- _Exercise directions_: A verbatim copy of every entry is required. Produce it now.

|---|

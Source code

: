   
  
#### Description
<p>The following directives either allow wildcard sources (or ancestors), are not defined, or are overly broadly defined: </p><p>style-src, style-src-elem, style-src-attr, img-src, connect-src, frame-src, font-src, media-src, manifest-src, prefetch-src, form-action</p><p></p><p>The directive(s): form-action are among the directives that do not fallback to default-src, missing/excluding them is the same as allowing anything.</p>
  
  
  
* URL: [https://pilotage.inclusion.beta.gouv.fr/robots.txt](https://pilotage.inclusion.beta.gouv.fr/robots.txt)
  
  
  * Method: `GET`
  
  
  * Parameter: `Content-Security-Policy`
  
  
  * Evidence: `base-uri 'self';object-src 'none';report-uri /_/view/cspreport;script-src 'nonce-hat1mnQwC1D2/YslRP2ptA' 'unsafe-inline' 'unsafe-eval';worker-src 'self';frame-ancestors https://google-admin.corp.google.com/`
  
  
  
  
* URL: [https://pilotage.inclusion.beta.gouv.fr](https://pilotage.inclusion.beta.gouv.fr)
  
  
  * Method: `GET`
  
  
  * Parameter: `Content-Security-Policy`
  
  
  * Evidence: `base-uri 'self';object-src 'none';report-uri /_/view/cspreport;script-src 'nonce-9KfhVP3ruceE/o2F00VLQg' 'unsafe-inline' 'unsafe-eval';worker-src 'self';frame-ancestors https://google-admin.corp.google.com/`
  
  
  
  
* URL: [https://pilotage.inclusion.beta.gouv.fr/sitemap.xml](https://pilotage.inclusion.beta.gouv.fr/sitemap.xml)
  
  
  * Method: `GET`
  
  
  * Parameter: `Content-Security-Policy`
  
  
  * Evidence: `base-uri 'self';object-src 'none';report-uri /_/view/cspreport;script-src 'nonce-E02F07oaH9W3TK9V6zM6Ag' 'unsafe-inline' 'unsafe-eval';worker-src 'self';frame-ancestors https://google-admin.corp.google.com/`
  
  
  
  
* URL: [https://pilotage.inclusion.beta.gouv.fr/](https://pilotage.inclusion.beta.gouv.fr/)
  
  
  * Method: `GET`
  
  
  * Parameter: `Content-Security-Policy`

|---|

- _Result_:
Source code

:   
  
#### Description
<p>The following directives either allow wildcard sources (or ancestors), are not defined, or are overly broadly defined: </p><p>style-src, style-src-elem, style-src-attr, img-src, connect-src, frame-src, font-src, media-src, manifest-src, prefetch-src, form-action</p><p></p><p>The directive(s): form-action are among the directives that do not fallback to default-src, missing/excluding them is the same as allowing anything.</p>
  
  
  
* URL: [https://pilotage.inclusion.beta.gouv.fr/robots.txt](https://pilotage.inclusion.beta.gouv.fr/robots.txt)
  
  
  * Method: `GET`
  
  
  * Parameter: `Content-Security-Policy`
  
  
  * Evidence: `base-uri 'self';object-src 'none';report-uri /_/view/cspreport;script-src 'nonce-hat1mnQwC1D2/YslRP2ptA' 'unsafe-inline' 'unsafe-eval';worker-src 'self';frame-ancestors https://google-admin.corp.google.com/`
  
  
  
  
* URL: [https://pilotage.inclusion.beta.gouv.fr](https://pilotage.inclusion.beta.gouv.fr)
  
  
  * Method: `GET`
  
  
  * Parameter: `Content-Security-Policy`
  
  
  * Evidence: `base-uri 'self';object-src 'none';report-uri /_/view/cspreport;script-src 'nonce-9KfhVP3ruceE/o2F00VLQg' 'unsafe-inline' 'unsafe-eval';worker-src 'self';frame-ancestors https://google-admin.corp.google.com/`
  
  
  
  
* URL: [https://pilotage.inclusion.beta.gouv.fr/sitemap.xml](https://pilotage.inclusion.beta.gouv.fr/sitemap.xml)
  
  
  * Method: `GET`
  
  
  * Parameter: `Content-Security-Policy`
  
  
  * Evidence: `base-uri 'self';object-src 'none';report-uri /_/view/cspreport;script-src 'nonce-E02F07oaH9W3TK9V6zM6Ag' 'unsafe-inline' 'unsafe-eval';worker-src 'self';frame-ancestors https://google-admin.corp.google.com/`
  
  
  
  
* URL: [https://pilotage.inclusion.beta.gouv.fr/](https://pilotage.inclusion.beta.gouv.fr/)
  
  
  * Method: `GET`
  
  
  * Parameter: `Content-Security-Policy`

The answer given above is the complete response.